— Aim of the exercise —
Your answer should consist of each line from the data below that contains "frac".

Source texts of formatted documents
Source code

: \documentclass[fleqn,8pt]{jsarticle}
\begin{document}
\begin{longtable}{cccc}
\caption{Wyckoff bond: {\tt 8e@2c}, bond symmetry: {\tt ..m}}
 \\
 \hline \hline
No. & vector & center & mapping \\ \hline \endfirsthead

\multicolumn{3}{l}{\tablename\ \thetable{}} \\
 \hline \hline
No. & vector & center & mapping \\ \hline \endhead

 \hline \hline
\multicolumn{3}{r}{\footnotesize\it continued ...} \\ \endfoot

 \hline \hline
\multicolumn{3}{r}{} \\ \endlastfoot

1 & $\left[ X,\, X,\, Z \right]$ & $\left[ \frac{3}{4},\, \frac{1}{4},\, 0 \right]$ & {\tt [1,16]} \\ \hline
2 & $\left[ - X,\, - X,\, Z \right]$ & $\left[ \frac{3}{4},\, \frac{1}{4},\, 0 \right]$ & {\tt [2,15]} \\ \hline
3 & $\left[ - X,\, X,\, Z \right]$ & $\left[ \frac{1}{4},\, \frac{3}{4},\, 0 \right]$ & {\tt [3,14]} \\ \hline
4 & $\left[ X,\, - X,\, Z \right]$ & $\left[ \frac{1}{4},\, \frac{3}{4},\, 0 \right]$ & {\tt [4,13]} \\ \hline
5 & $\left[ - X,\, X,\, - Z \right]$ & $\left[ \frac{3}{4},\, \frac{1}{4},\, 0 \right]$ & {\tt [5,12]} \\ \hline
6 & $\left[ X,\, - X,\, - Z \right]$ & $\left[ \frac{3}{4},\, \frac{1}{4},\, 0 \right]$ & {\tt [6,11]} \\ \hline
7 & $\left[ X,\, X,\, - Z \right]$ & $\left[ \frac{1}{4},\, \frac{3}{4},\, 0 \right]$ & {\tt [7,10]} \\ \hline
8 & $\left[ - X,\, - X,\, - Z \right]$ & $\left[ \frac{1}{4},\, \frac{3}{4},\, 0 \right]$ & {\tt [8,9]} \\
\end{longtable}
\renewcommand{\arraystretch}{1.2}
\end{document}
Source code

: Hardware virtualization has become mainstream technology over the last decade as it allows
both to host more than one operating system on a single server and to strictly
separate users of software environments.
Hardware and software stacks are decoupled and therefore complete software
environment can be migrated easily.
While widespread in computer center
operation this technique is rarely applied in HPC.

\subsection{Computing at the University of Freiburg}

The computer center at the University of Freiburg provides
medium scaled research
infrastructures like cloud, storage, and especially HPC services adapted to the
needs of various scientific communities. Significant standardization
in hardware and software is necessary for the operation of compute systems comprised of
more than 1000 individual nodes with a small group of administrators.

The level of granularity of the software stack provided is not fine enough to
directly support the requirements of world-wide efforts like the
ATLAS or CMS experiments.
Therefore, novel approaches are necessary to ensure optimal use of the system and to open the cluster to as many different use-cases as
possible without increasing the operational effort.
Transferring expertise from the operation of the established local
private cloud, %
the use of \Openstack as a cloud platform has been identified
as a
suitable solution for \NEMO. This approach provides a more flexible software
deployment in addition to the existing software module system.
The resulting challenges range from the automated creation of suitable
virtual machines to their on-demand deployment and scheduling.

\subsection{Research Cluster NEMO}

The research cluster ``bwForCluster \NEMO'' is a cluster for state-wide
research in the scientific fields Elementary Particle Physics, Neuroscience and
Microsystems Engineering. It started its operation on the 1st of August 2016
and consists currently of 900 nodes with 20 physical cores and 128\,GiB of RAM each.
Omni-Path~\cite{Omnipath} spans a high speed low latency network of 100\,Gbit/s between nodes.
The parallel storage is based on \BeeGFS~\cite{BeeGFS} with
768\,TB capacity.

— Written reply —
1 & $\left[ X,\, X,\, Z \right]$ & $\left[ \frac{3}{4},\, \frac{1}{4},\, 0 \right]$ & {\tt [1,16]} \\ \hline
2 & $\left[ - X,\, - X,\, Z \right]$ & $\left[ \frac{3}{4},\, \frac{1}{4},\, 0 \right]$ & {\tt [2,15]} \\ \hline
3 & $\left[ - X,\, X,\, Z \right]$ & $\left[ \frac{1}{4},\, \frac{3}{4},\, 0 \right]$ & {\tt [3,14]} \\ \hline
4 & $\left[ X,\, - X,\, Z \right]$ & $\left[ \frac{1}{4},\, \frac{3}{4},\, 0 \right]$ & {\tt [4,13]} \\ \hline
5 & $\left[ - X,\, X,\, - Z \right]$ & $\left[ \frac{3}{4},\, \frac{1}{4},\, 0 \right]$ & {\tt [5,12]} \\ \hline
6 & $\left[ X,\, - X,\, - Z \right]$ & $\left[ \frac{3}{4},\, \frac{1}{4},\, 0 \right]$ & {\tt [6,11]} \\ \hline
7 & $\left[ X,\, X,\, - Z \right]$ & $\left[ \frac{1}{4},\, \frac{3}{4},\, 0 \right]$ & {\tt [7,10]} \\ \hline
8 & $\left[ - X,\, - X,\, - Z \right]$ & $\left[ \frac{1}{4},\, \frac{3}{4},\, 0 \right]$ & {\tt [8,9]} \\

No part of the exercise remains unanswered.